Closed andreas-vester closed 3 years ago

andreas-vester commented 3 years ago

In general, if you have some Optional fields in your dict without providing input data for this field, dacite will automatically attach the None value.

Here's the example right from the docs (https://pypi.org/project/dacite/):

from typing import Optional

@dataclass
class A:
    x: str
    y: Optional[int]

data = {
    'x': 'test',
}

result = from_dict(data_class=A, data=data)

assert result == A(x='test', y=None)

I need to get rid of such an empty Optional field all together. I am looking for something like this: assert result == A(x='test')

konradhalas commented 3 years ago

Hi @KraxelHuber - I think you are looking for the default value for y field, something like:

from typing import Optional

@dataclass
class A:
    x: str
    y: Optional[int] = None

data = {
    'x': 'test',
}

result = from_dict(data_class=A, data=data)

assert result == A(x='test')

Am I right?

andreas-vester commented 3 years ago

@konradhalas No, that's not what I meant. However, you couldn't know as I put in an incorrect assertion. Sorry for that!

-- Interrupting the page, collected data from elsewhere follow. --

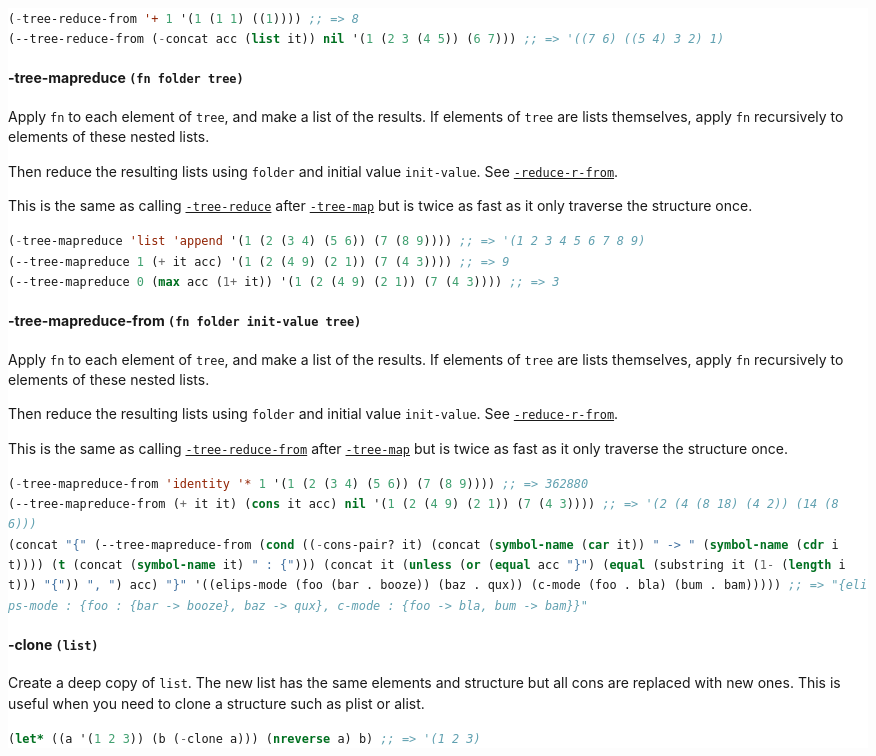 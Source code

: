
 ```el
(-tree-reduce-from '+ 1 '(1 (1 1) ((1)))) ;; => 8
(--tree-reduce-from (-concat acc (list it)) nil '(1 (2 3 (4 5)) (6 7))) ;; => '((7 6) ((5 4) 3 2) 1)
```

#### -tree-mapreduce `(fn folder tree)`

Apply `fn` to each element of `tree`, and make a list of the results.
If elements of `tree` are lists themselves, apply `fn` recursively to
elements of these nested lists.

Then reduce the resulting lists using `folder` and initial value
`init-value`. See [`-reduce-r-from`](#-reduce-r-from-fn-initial-value-list).

This is the same as calling [`-tree-reduce`](#-tree-reduce-fn-tree) after [`-tree-map`](#-tree-map-fn-tree)
but is twice as fast as it only traverse the structure once.

```el
(-tree-mapreduce 'list 'append '(1 (2 (3 4) (5 6)) (7 (8 9)))) ;; => '(1 2 3 4 5 6 7 8 9)
(--tree-mapreduce 1 (+ it acc) '(1 (2 (4 9) (2 1)) (7 (4 3)))) ;; => 9
(--tree-mapreduce 0 (max acc (1+ it)) '(1 (2 (4 9) (2 1)) (7 (4 3)))) ;; => 3
```

#### -tree-mapreduce-from `(fn folder init-value tree)`

Apply `fn` to each element of `tree`, and make a list of the results.
If elements of `tree` are lists themselves, apply `fn` recursively to
elements of these nested lists.

Then reduce the resulting lists using `folder` and initial value
`init-value`. See [`-reduce-r-from`](#-reduce-r-from-fn-initial-value-list).

This is the same as calling [`-tree-reduce-from`](#-tree-reduce-from-fn-init-value-tree) after [`-tree-map`](#-tree-map-fn-tree)
but is twice as fast as it only traverse the structure once.

```el
(-tree-mapreduce-from 'identity '* 1 '(1 (2 (3 4) (5 6)) (7 (8 9)))) ;; => 362880
(--tree-mapreduce-from (+ it it) (cons it acc) nil '(1 (2 (4 9) (2 1)) (7 (4 3)))) ;; => '(2 (4 (8 18) (4 2)) (14 (8 6)))
(concat "{" (--tree-mapreduce-from (cond ((-cons-pair? it) (concat (symbol-name (car it)) " -> " (symbol-name (cdr it)))) (t (concat (symbol-name it) " : {"))) (concat it (unless (or (equal acc "}") (equal (substring it (1- (length it))) "{")) ", ") acc) "}" '((elips-mode (foo (bar . booze)) (baz . qux)) (c-mode (foo . bla) (bum . bam))))) ;; => "{elips-mode : {foo : {bar -> booze}, baz -> qux}, c-mode : {foo -> bla, bum -> bam}}"
```

#### -clone `(list)`

Create a deep copy of `list`.
The new list has the same elements and structure but all cons are
replaced with new ones.  This is useful when you need to clone a
structure such as plist or alist.

```el
(let* ((a '(1 2 3)) (b (-clone a))) (nreverse a) b) ;; => '(1 2 3)
```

What I meant is that result must not have the attribute y if it has not been assigned explicitely.

In fact, I am looking for this test to pass.

from dataclasses import dataclass
from typing import Optional

import pytest
from dacite import from_dict

@dataclass
class A:
    x: str
    y: Optional[int] = None

def test_A():
    data = {'x': 'test'}
    result = from_dict(data_class=A, data=data)

    with pytest.raises(AttributeError):
        result.y

My reasoning is as follows: I may have quite a large number of optional arguments in my dataclass. When I apply from_dict, I want the result to be "clutter-free", i.e. I only want the arguments I explicitely entered to be attributes.

Does that make sense?

konradhalas commented 3 years ago

@KraxelHuber ok, now I get it :)

Unfortunately it's not possible - not because dacite doesn't support it, but because data class doesn't work that way. You can not have a field that appears only whey you assign value.

You can try something like (pseudo code):

class IsRequired(Enum):
    NOT_REQUIRED = "NOT_REQUIRED"

@dataclass()
class X:
    f: Union[int, IsRequired] = IsRequired.NOT_REQUIRED

    def __getattribute__(self, name: str) -> Any:
        value = super().__getattribute__(name)
        if value is IsRequired.NOT_REQUIRED:
            raise AttributeError("...")
        return value

... but it looks very ugly.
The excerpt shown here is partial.